👉 Try the demo: https://github.com/LM-Kit/lm-kit-net-samples/tree/main/console_net/rag/retrieval_quality_tuning
RAG Retrieval Quality Tuning for C# .NET Applications
🎯 Purpose of the Sample
The Retrieval Quality Tuning demo shows how to use LM-Kit.NET to compare and fine-tune retrieval strategies in a RAG pipeline. It provides an interactive environment where you run the same query under different configurations (Vector, BM25, Hybrid search, reranking, MMR diversity, context windows) and observe how each setting affects result quality.
This is the go-to demo for answering: "I have RAG working. How do I make it better?"

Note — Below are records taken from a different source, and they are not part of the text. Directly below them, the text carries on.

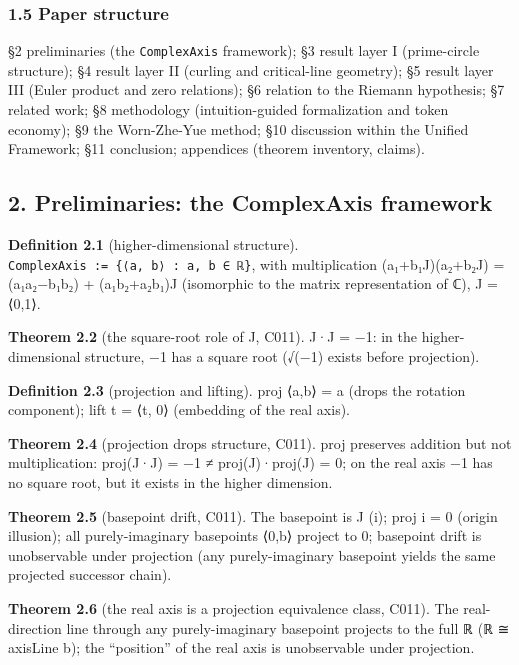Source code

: \documentclass[
]{article}
\begin{document}
\subsubsection{1.5 Paper structure}\label{paper-structure}

§2 preliminaries (the \texttt{ComplexAxis} framework); §3 result layer I
(prime-circle structure); §4 result layer II (curling and critical-line
geometry); §5 result layer III (Euler product and zero relations); §6
relation to the Riemann hypothesis; §7 related work; §8 methodology
(intuition-guided formalization and token economy); §9 the Worn-Zhe-Yue
method; §10 discussion within the Unified Framework; §11 conclusion;
appendices (theorem inventory, claims).

\subsection{2. Preliminaries: the ComplexAxis
framework}\label{preliminaries-the-complexaxis-framework}

\textbf{Definition 2.1} (higher-dimensional structure).
\texttt{ComplexAxis\ :=\ \{⟨a,\ b⟩\ :\ a,\ b\ ∈\ ℝ\}}, with
multiplication (a₁+b₁J)(a₂+b₂J) = (a₁a₂−b₁b₂) + (a₁b₂+a₂b₁)J (isomorphic
to the matrix representation of ℂ), J = ⟨0,1⟩.

\textbf{Theorem 2.2} (the square-root role of J, C011). J·J = −1: in the
higher-dimensional structure, −1 has a square root (√(−1) exists before
projection).

\textbf{Definition 2.3} (projection and lifting). proj ⟨a,b⟩ = a (drops
the rotation component); lift t = ⟨t, 0⟩ (embedding of the real axis).

\textbf{Theorem 2.4} (projection drops structure, C011). proj preserves
addition but not multiplication: proj(J·J) = −1 ≠ proj(J)·proj(J) = 0;
on the real axis −1 has no square root, but it exists in the higher
dimension.

\textbf{Theorem 2.5} (basepoint drift, C011). The basepoint is J (i);
proj i = 0 (origin illusion); all purely-imaginary basepoints ⟨0,b⟩
project to 0; basepoint drift is unobservable under projection (any
purely-imaginary basepoint yields the same projected successor chain).

\textbf{Theorem 2.6} (the real axis is a projection equivalence class,
C011). The real-direction line through any purely-imaginary basepoint
projects to the full ℝ (ℝ ≅ axisLine b); the ``position'' of the real
axis is unobservable under projection.
\end{document}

👥 Industry Target Audience
This demo is particularly useful for developers and organizations working on:
- Enterprise knowledge bases: tune retrieval to handle both keyword-specific queries (error codes, product IDs) and semantic queries (conceptual questions) within the same index.

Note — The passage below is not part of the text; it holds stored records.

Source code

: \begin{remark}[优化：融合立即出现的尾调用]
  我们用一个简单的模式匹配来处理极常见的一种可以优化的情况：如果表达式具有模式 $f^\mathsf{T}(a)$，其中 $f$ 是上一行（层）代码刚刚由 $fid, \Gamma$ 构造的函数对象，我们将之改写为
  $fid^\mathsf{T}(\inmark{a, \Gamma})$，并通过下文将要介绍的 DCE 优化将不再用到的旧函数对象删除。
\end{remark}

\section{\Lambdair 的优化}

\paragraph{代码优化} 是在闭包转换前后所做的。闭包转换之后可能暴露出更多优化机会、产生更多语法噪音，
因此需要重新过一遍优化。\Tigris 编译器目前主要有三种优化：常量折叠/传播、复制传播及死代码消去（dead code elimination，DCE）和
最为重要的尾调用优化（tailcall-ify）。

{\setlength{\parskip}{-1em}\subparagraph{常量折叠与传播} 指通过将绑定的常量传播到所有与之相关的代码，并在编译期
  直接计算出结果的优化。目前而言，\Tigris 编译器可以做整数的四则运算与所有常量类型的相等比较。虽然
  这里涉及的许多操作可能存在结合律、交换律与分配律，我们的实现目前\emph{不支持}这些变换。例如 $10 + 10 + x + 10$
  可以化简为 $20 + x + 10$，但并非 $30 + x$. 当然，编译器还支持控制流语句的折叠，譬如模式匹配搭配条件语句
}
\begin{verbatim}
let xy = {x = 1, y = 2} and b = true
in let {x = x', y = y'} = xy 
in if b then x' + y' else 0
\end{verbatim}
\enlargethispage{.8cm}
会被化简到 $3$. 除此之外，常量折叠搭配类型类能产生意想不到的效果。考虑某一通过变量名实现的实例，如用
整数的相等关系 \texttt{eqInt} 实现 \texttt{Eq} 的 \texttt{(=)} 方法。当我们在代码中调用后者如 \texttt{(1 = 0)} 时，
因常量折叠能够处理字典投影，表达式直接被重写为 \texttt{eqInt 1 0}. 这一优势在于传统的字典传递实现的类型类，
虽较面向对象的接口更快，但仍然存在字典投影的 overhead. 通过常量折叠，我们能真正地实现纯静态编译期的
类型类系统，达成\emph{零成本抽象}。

- Customer support systems: optimize retrieval so that exact error codes match first (BM25), while conceptual troubleshooting questions still surface relevant context (vector search).
- Legal and compliance: use hybrid search and reranking to ensure exhaustive recall across large document collections where missing a relevant clause has real consequences.

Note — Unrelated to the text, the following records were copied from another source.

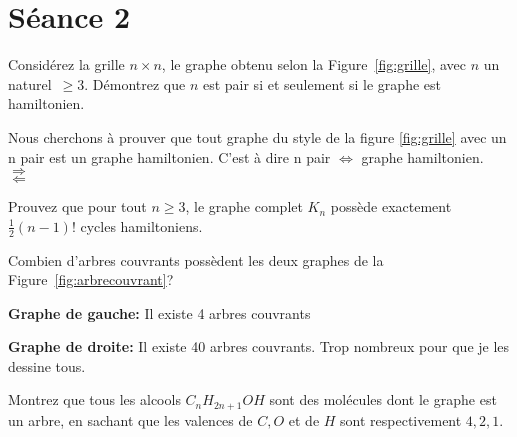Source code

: 
\section{Séance 2}

\begin{exo}
Consid\'erez la grille $n \times n$, le graphe obtenu selon la Figure~\ref{fig:grille}, avec $n$ un naturel~$\geq 3$.
D\'emontrez que $n$ est pair si et seulement si le graphe est hamiltonien.
\end{exo}



Nous cherchons à prouver que tout graphe du style de la figure \ref{fig:grille} avec un n pair est un graphe hamiltonien. C'est à dire n pair $\Leftrightarrow$ graphe hamiltonien. \\

$\Rightarrow$ \\

$\Leftarrow$ \\


\begin{exo}
Prouvez que pour tout $n \geq 3$, le graphe complet $K_n$ poss\`ede exactement $\frac{1}{2}(n-1)!$ cycles hamiltoniens.
\end{exo}


\begin{exo}
Combien d'arbres couvrants poss\`edent les deux graphes de la Figure~\ref{fig:arbrecouvrant}?
\end{exo}



\textbf{Graphe de gauche:} Il existe 4 arbres couvrants\\

\begin{figure}[!h]
\centering
\scalebox{.825}{}
\end{figure}

\textbf{Graphe de droite:} Il existe 40 arbres couvrants. Trop nombreux pour que je les dessine tous.\\



\begin{exo}
Montrez que tous les alcools $C_nH_{2n+1}OH$ sont des mol\'ecules dont le graphe est un arbre, en sachant que les valences de $C, O$ et de $H$ sont respectivement $4, 2, 1$.
\end{exo}

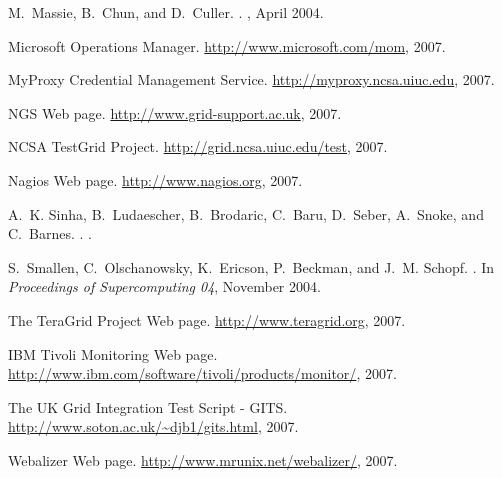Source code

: \documentclass{sig-alternate}
\begin{document}
\begin{thebibliography}{10}
M.~Massie, B.~Chun, and D.~Culler.
.
, April 2004.

{Microsoft Operations Manager}.
\newblock \url{http://www.microsoft.com/mom}, 2007.

{MyProxy Credential Management Service}.
\newblock \url{http://myproxy.ncsa.uiuc.edu}, 2007.

{NGS Web page}.
\newblock \url{http://www.grid-support.ac.uk}, 2007.

{NCSA TestGrid Project}.
\newblock \url{http://grid.ncsa.uiuc.edu/test}, 2007.

{Nagios Web page}.
\newblock \url{http://www.nagios.org}, 2007.

A.~K. Sinha, B.~Ludaescher, B.~Brodaric, C.~Baru, D.~Seber, A.~Snoke, and
  C.~Barnes.
.
.

S.~Smallen, C.~Olschanowsky, K.~Ericson, P.~Beckman, and J.~M. Schopf.
.
\newblock In {\em Proceedings of Supercomputing 04}, November 2004.

{The TeraGrid Project Web page}.
\newblock \url{http://www.teragrid.org}, 2007.

{IBM Tivoli Monitoring Web page}.
\newblock \url{http://www.ibm.com/software/tivoli/products/monitor/}, 2007.

{The UK Grid Integration Test Script - GITS}.
\newblock \url{http://www.soton.ac.uk/~djb1/gits.html}, 2007.

{Webalizer Web page}.
\newblock \url{http://www.mrunix.net/webalizer/}, 2007.

\end{thebibliography}
\end{document}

- Technical documentation portals: balance precision and recall for API references, tutorials, and troubleshooting guides that contain both structured (keyword-rich) and unstructured (explanatory) content.
🚀 Problem Solved
RAG pipelines have many tuning knobs, but understanding their impact is difficult without experimentation. Developers often default to basic vector search and never explore BM25, hybrid fusion, reranking, or diversity filtering. This demo makes the tradeoffs concrete and visible:
- See that BM25 outperforms vector search on keyword queries (error codes, config keys)
- See that vector search outperforms BM25 on semantic queries (conceptual questions)
- See that hybrid search captures both, and reranking further improves precision
- See that MMR filtering removes near-duplicate results that waste context window tokens
💻 Sample Application Description
The Retrieval Quality Tuning demo is a console application that:
- Loads an embedding model (
embeddinggemma-300m) - Indexes fictional "NebulaDB" documentation (11 topics, ~100 chunks)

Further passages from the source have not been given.